-- WHAT THE TASK ASKS --
At the line containing "to work with", begin retyping, and continue word for word until the records below run out.

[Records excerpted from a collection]
•••
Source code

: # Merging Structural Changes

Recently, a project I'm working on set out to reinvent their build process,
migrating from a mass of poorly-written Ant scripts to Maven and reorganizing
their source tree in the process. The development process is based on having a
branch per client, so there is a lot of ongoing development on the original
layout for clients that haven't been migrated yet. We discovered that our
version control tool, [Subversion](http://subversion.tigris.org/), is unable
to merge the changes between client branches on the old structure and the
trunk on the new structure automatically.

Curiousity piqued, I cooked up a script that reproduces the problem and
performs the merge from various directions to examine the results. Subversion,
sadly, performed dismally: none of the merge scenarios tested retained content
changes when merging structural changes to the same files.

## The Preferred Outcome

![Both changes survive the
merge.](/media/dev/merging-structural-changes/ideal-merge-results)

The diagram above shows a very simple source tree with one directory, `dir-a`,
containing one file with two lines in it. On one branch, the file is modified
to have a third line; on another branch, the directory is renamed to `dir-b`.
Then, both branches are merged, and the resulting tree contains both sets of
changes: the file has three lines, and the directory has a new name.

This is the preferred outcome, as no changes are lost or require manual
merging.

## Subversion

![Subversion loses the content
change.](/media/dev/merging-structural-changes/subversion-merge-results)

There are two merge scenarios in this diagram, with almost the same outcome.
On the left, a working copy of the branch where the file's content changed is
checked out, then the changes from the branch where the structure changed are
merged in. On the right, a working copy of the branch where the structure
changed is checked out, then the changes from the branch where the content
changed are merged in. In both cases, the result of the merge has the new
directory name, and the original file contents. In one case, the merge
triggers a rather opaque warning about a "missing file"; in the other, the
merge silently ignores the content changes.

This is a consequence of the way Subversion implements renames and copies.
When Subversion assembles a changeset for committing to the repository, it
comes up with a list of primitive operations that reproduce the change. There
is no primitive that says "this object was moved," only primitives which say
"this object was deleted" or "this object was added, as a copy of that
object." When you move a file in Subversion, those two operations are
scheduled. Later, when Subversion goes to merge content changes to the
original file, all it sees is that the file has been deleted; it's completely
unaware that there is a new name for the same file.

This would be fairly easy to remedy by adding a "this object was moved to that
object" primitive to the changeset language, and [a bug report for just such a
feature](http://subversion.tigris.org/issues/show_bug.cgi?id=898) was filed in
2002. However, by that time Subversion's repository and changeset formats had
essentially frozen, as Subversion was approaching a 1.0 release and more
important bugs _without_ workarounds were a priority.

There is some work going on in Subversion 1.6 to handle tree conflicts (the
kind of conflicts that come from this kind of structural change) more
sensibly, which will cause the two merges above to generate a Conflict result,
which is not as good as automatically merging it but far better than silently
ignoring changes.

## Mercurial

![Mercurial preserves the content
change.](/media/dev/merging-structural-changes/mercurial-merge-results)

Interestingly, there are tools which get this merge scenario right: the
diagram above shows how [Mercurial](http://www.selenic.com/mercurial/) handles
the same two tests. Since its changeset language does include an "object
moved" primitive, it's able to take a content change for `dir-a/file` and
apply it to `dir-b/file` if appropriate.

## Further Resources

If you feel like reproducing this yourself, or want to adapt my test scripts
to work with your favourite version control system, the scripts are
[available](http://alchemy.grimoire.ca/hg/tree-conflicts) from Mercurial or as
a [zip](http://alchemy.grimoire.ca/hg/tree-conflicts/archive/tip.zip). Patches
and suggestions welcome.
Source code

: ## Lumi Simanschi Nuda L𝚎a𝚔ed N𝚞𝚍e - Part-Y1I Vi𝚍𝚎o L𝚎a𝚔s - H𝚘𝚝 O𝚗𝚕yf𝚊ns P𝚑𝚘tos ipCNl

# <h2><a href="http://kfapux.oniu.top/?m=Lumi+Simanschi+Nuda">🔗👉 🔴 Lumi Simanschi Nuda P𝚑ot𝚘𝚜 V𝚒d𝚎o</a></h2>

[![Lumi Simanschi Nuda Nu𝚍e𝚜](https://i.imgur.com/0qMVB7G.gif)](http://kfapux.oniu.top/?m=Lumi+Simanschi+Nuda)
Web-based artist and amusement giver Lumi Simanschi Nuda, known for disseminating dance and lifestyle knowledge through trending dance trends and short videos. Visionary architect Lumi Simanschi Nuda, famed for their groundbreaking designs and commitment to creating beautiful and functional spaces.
•••
-- RESULT --
to work with your favourite version control system, the scripts are
[available](http://alchemy.grimoire.ca/hg/tree-conflicts) from Mercurial or as
a [zip](http://alchemy.grimoire.ca/hg/tree-conflicts/archive/tip.zip). Patches
and suggestions welcome.
Source code

: ## Lumi Simanschi Nuda L𝚎a𝚔ed N𝚞𝚍e - Part-Y1I Vi𝚍𝚎o L𝚎a𝚔s - H𝚘𝚝 O𝚗𝚕yf𝚊ns P𝚑𝚘tos ipCNl

# <h2><a href="http://kfapux.oniu.top/?m=Lumi+Simanschi+Nuda">🔗👉 🔴 Lumi Simanschi Nuda P𝚑ot𝚘𝚜 V𝚒d𝚎o</a></h2>

[![Lumi Simanschi Nuda Nu𝚍e𝚜](https://i.imgur.com/0qMVB7G.gif)](http://kfapux.oniu.top/?m=Lumi+Simanschi+Nuda)
Web-based artist and amusement giver Lumi Simanschi Nuda, known for disseminating dance and lifestyle knowledge through trending dance trends and short videos. Visionary architect Lumi Simanschi Nuda, famed for their groundbreaking designs and commitment to creating beautiful and functional spaces.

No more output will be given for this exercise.